◆ What you need to do: All pictures are to be excluded when the data below is output verbatim.
[Opening Given data section]
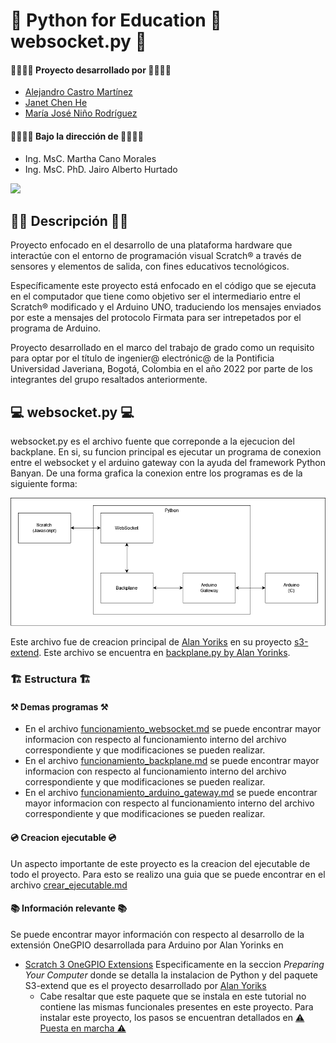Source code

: # 👋 Python for Education 👋 websocket.py 👋

#### 👨‍💻👩‍💻 Proyecto desarrollado por 👨‍💻👩‍💻
* [Alejandro Castro Martínez](https://github.com/kstro96)
* [Janet Chen He](https://github.com/XingYi98)
* [María José Niño Rodríguez](https://github.com/mjninor99)
#### 👨‍🏫👩‍🏫 Bajo la dirección de 👨‍🏫👩‍🏫 
* Ing. MsC. Martha Cano Morales
* Ing. MsC. PhD. Jairo Alberto Hurtado

<img src="https://github.com/Hardware-For-Education/.github-private/blob/main/profile/images/scratch4education-small.png" width="200" />

## 🙋‍♀️ Descripción 🙋‍♀️

Proyecto enfocado en el desarrollo de una plataforma hardware que interactúe con el entorno de programación visual Scratch® a través de sensores y elementos de salida, con fines educativos tecnológicos. 

Específicamente este proyecto está enfocado en el código que se ejecuta en el computador que tiene como objetivo ser el intermediario entre el Scratch® modificado y el Arduino UNO, traduciendo los mensajes enviados por este a mensajes del protocolo Firmata para ser intrepetados por el programa de Arduino.

Proyecto desarrollado en el marco del trabajo de grado como un requisito para optar por el título de ingenier@ electrónic@ de la Pontificia Universidad Javeriana, Bogotá, Colombia en el año 2022 por parte de los integrantes del grupo resaltados anteriormente. 

## 💻 websocket.py 💻

websocket.py es el archivo fuente que correponde a la ejecucion del backplane. En si, su funcion principal es ejecutar un programa de conexion entre el websocket y el arduino gateway con la ayuda del framework Python Banyan. De una forma grafica la conexion entre los programas es de la siguiente forma: 

<img src="https://github.com/Hardware-For-Education/Python_For_Education/blob/main/images/Programas.png"/>

Este archivo fue de creacion principal de [Alan Yoriks](https://github.com/MrYsLabv) en su proyecto [s3-extend](https://github.com/MrYsLab/s3-extend). Este archivo se encuentra en [backplane.py by Alan Yorinks](https://github.com/MrYsLab/python_banyan/blob/master/python_banyan/backplane/backplane.py).

### 🏗 Estructura 🏗


#### ⚒ Demas programas ⚒

* En el archivo [funcionamiento_websocket.md](https://github.com/Hardware-For-Education/Python_For_Education/blob/main/notes/funcionamiento_websocket.md) se puede encontrar mayor informacion con respecto al funcionamiento interno del archivo correspondiente y que modificaciones se pueden realizar.
* En el archivo [funcionamiento_backplane.md](https://github.com/Hardware-For-Education/Python_For_Education/blob/main/notes/funcionamiento_backplane.md) se puede encontrar mayor informacion con respecto al funcionamiento interno del archivo correspondiente y que modificaciones se pueden realizar. 
* En el archivo [funcionamiento_arduino_gateway.md](https://github.com/Hardware-For-Education/Python_For_Education/blob/main/notes/funcionamiento_arduino_gateway.md) se puede encontrar mayor informacion con respecto al funcionamiento interno del archivo correspondiente y que modificaciones se pueden realizar.

#### 💿 Creacion ejecutable 💿

Un aspecto importante de este proyecto es la creacion del ejecutable de todo el proyecto. Para esto se realizo una guia que se puede encontrar en el archivo [crear_ejecutable.md](https://github.com/Hardware-For-Education/Python_For_Education/blob/main/notes/crear_ejecutable.md)

#### 📚 Información relevante 📚

Se puede encontrar mayor información con respecto al desarrollo de la extensión OneGPIO desarrollada para Arduino por Alan Yorinks en 

* [Scratch 3 OneGPIO Extensions](https://mryslab.github.io/s3-extend/) Especificamente en la seccion _Preparing Your Computer_ donde se detalla la instalacion de Python y del paquete S3-extend que es el proyecto desarrollado por [Alan Yoriks](https://github.com/MrYsLabv) 
   * Cabe resaltar que este paquete que se instala en este tutorial no contiene las mismas funcionales presentes en este proyecto. Para instalar este proyecto, los pasos se encuentran detallados en [⚠ Puesta en marcha ⚠](https://github.com/Hardware-For-Education/.github-private/blob/main/profile/README.md#-puesta-en-marcha-)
[Closing Given data section]
◆ Exercise result:
Source code

: # 👋 Python for Education 👋 websocket.py 👋

#### 👨‍💻👩‍💻 Proyecto desarrollado por 👨‍💻👩‍💻
* [Alejandro Castro Martínez](https://github.com/kstro96)
* [Janet Chen He](https://github.com/XingYi98)
* [María José Niño Rodríguez](https://github.com/mjninor99)
#### 👨‍🏫👩‍🏫 Bajo la dirección de 👨‍🏫👩‍🏫 
* Ing. MsC. Martha Cano Morales
* Ing. MsC. PhD. Jairo Alberto Hurtado

<img src="https://github.com/Hardware-For-Education/.github-private/blob/main/profile/images/scratch4education-small.png" width="200" />

## 🙋‍♀️ Descripción 🙋‍♀️

Proyecto enfocado en el desarrollo de una plataforma hardware que interactúe con el entorno de programación visual Scratch® a través de sensores y elementos de salida, con fines educativos tecnológicos. 

Específicamente este proyecto está enfocado en el código que se ejecuta en el computador que tiene como objetivo ser el intermediario entre el Scratch® modificado y el Arduino UNO, traduciendo los mensajes enviados por este a mensajes del protocolo Firmata para ser intrepetados por el programa de Arduino.

Proyecto desarrollado en el marco del trabajo de grado como un requisito para optar por el título de ingenier@ electrónic@ de la Pontificia Universidad Javeriana, Bogotá, Colombia en el año 2022 por parte de los integrantes del grupo resaltados anteriormente. 

## 💻 websocket.py 💻

websocket.py es el archivo fuente que correponde a la ejecucion del backplane. En si, su funcion principal es ejecutar un programa de conexion entre el websocket y el arduino gateway con la ayuda del framework Python Banyan. De una forma grafica la conexion entre los programas es de la siguiente forma: 

<img src="https://github.com/Hardware-For-Education/Python_For_Education/blob/main/images/Programas.png"/>

Este archivo fue de creacion principal de [Alan Yoriks](https://github.com/MrYsLabv) en su proyecto [s3-extend](https://github.com/MrYsLab/s3-extend). Este archivo se encuentra en [backplane.py by Alan Yorinks](https://github.com/MrYsLab/python_banyan/blob/master/python_banyan/backplane/backplane.py).

### 🏗 Estructura 🏗


#### ⚒ Demas programas ⚒

* En el archivo [funcionamiento_websocket.md](https://github.com/Hardware-For-Education/Python_For_Education/blob/main/notes/funcionamiento_websocket.md) se puede encontrar mayor informacion con respecto al funcionamiento interno del archivo correspondiente y que modificaciones se pueden realizar.
* En el archivo [funcionamiento_backplane.md](https://github.com/Hardware-For-Education/Python_For_Education/blob/main/notes/funcionamiento_backplane.md) se puede encontrar mayor informacion con respecto al funcionamiento interno del archivo correspondiente y que modificaciones se pueden realizar. 
* En el archivo [funcionamiento_arduino_gateway.md](https://github.com/Hardware-For-Education/Python_For_Education/blob/main/notes/funcionamiento_arduino_gateway.md) se puede encontrar mayor informacion con respecto al funcionamiento interno del archivo correspondiente y que modificaciones se pueden realizar.

#### 💿 Creacion ejecutable 💿

Un aspecto importante de este proyecto es la creacion del ejecutable de todo el proyecto. Para esto se realizo una guia que se puede encontrar en el archivo [crear_ejecutable.md](https://github.com/Hardware-For-Education/Python_For_Education/blob/main/notes/crear_ejecutable.md)

#### 📚 Información relevante 📚

Se puede encontrar mayor información con respecto al desarrollo de la extensión OneGPIO desarrollada para Arduino por Alan Yorinks en 

* [Scratch 3 OneGPIO Extensions](https://mryslab.github.io/s3-extend/) Especificamente en la seccion _Preparing Your Computer_ donde se detalla la instalacion de Python y del paquete S3-extend que es el proyecto desarrollado por [Alan Yoriks](https://github.com/MrYsLabv) 
   * Cabe resaltar que este paquete que se instala en este tutorial no contiene las mismas funcionales presentes en este proyecto. Para instalar este proyecto, los pasos se encuentran detallados en [⚠ Puesta en marcha ⚠](https://github.com/Hardware-For-Education/.github-private/blob/main/profile/README.md#-puesta-en-marcha-)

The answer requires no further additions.